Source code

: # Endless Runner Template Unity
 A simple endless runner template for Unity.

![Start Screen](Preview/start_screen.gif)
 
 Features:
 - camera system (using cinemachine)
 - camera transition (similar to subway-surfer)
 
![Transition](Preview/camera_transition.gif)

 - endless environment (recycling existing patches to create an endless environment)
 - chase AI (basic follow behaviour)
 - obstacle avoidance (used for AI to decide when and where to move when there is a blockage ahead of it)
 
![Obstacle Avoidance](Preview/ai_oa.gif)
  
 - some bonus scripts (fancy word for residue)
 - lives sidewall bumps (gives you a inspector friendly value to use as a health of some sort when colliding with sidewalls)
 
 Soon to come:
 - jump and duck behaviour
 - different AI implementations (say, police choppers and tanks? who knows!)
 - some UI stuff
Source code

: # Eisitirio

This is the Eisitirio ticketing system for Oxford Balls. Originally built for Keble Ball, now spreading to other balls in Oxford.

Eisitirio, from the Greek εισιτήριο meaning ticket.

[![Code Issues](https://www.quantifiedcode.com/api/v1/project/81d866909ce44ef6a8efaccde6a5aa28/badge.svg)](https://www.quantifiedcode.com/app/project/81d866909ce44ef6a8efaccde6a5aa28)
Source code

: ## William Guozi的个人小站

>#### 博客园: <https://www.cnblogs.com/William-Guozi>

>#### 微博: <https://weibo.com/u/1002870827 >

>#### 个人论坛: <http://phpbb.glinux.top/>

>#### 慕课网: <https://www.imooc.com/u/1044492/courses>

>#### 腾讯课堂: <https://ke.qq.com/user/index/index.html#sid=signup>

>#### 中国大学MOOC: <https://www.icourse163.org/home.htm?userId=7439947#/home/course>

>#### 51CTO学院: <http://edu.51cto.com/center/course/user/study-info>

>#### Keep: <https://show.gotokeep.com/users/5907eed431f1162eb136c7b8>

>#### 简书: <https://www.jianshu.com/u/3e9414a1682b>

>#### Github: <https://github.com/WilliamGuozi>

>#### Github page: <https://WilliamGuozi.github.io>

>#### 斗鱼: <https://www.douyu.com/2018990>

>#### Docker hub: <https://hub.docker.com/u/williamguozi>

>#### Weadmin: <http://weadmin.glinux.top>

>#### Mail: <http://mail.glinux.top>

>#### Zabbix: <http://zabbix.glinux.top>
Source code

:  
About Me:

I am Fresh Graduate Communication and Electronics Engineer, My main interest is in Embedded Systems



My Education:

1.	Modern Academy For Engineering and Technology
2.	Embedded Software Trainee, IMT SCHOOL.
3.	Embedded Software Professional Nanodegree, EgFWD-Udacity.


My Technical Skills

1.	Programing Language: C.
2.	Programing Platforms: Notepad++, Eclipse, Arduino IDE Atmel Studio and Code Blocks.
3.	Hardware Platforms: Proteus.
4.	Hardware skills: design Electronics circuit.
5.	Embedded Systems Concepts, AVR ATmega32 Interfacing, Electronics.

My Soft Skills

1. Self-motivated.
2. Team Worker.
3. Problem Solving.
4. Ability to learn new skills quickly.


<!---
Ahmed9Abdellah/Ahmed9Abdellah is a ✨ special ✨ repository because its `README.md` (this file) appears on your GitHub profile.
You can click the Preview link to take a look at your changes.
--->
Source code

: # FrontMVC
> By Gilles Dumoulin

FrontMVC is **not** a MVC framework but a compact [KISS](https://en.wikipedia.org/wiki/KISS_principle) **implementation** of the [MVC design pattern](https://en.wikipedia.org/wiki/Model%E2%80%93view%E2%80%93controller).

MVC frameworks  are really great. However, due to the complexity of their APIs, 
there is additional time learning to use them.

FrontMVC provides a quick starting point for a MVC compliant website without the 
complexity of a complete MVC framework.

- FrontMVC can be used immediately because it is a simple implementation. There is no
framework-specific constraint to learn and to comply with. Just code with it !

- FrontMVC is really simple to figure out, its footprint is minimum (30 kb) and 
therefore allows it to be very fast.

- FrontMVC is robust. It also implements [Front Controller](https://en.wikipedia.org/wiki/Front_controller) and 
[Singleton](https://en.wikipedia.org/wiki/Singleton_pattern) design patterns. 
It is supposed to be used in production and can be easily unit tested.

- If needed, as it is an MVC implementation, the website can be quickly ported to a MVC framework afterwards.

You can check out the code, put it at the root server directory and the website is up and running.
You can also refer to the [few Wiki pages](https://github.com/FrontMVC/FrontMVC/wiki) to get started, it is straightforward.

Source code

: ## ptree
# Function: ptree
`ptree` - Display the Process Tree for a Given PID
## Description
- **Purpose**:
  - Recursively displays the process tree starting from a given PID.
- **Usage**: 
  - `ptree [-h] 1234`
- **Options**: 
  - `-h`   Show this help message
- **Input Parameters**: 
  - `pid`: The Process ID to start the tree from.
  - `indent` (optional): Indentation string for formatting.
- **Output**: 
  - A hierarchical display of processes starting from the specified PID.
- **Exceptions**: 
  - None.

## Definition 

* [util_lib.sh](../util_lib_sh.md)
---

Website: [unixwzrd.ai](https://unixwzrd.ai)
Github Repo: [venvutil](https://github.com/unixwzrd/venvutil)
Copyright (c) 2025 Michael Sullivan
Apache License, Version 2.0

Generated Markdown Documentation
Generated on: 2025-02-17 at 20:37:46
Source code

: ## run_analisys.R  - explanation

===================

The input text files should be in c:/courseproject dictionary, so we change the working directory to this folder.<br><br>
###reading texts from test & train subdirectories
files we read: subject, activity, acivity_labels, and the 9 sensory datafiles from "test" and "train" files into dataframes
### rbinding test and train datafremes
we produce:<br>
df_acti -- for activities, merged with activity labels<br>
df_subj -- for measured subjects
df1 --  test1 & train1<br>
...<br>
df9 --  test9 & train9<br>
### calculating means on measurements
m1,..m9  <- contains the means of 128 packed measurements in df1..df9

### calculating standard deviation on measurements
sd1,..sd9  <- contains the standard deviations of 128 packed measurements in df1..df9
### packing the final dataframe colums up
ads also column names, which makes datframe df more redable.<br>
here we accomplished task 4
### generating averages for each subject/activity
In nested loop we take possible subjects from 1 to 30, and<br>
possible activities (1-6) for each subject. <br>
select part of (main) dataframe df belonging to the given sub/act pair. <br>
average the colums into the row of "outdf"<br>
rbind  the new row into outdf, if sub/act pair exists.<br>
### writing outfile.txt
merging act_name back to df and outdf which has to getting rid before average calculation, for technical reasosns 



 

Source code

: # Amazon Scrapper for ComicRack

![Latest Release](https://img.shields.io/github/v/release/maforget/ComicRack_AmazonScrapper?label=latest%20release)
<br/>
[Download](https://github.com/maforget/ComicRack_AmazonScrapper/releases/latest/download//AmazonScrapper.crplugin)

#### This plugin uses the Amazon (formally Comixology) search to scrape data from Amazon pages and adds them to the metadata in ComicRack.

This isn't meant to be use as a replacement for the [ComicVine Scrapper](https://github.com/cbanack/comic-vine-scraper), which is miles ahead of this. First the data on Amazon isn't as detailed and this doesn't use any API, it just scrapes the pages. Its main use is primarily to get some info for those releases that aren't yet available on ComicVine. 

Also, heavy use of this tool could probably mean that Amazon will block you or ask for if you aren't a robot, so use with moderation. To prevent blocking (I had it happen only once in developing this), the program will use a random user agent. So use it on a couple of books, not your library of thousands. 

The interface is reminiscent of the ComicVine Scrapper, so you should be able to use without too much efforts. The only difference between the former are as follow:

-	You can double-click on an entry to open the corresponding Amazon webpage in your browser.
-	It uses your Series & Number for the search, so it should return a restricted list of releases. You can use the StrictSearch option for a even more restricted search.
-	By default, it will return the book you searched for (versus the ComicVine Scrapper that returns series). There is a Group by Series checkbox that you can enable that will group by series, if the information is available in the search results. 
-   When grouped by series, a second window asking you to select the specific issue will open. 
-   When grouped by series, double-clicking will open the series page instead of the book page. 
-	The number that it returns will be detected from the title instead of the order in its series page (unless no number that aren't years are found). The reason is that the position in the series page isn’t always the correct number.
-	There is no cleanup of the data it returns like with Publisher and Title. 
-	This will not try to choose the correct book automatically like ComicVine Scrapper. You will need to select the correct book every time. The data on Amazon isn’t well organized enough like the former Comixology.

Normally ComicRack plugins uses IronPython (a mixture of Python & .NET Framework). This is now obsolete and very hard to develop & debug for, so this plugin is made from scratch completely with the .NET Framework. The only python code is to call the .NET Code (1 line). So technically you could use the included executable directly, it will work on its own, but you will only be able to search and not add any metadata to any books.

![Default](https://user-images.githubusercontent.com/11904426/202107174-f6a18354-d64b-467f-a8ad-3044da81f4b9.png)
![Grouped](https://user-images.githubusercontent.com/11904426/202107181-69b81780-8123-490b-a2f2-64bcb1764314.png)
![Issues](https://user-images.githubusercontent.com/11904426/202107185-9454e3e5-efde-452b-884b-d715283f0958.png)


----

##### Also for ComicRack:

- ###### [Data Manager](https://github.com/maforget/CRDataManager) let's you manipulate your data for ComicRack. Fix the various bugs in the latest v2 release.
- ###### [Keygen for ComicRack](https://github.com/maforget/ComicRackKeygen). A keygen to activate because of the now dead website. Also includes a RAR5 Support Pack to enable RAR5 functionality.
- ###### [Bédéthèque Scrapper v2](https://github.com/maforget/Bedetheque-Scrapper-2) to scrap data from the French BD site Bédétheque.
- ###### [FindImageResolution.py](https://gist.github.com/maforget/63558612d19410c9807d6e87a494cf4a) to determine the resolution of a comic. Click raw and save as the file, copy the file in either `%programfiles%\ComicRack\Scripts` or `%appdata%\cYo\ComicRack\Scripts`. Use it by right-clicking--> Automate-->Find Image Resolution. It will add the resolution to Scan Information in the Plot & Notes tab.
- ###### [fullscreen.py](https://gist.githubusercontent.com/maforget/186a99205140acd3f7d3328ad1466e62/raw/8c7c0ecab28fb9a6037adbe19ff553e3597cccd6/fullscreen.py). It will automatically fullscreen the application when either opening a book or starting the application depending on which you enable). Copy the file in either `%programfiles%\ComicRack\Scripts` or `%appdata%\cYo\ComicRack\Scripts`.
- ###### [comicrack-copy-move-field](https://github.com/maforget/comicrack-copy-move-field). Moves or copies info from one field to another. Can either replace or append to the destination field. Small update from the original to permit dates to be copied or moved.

* [Your assignment]:
Each line between the start of the listing above and the line containing "- chase AI (basic follow behaviour)", with both ends counted, is to be set down unchanged.

* [Response]:
Source code

: # Endless Runner Template Unity
 A simple endless runner template for Unity.

![Start Screen](Preview/start_screen.gif)
 
 Features:
 - camera system (using cinemachine)
 - camera transition (similar to subway-surfer)
 
![Transition](Preview/camera_transition.gif)

 - endless environment (recycling existing patches to create an endless environment)
 - chase AI (basic follow behaviour)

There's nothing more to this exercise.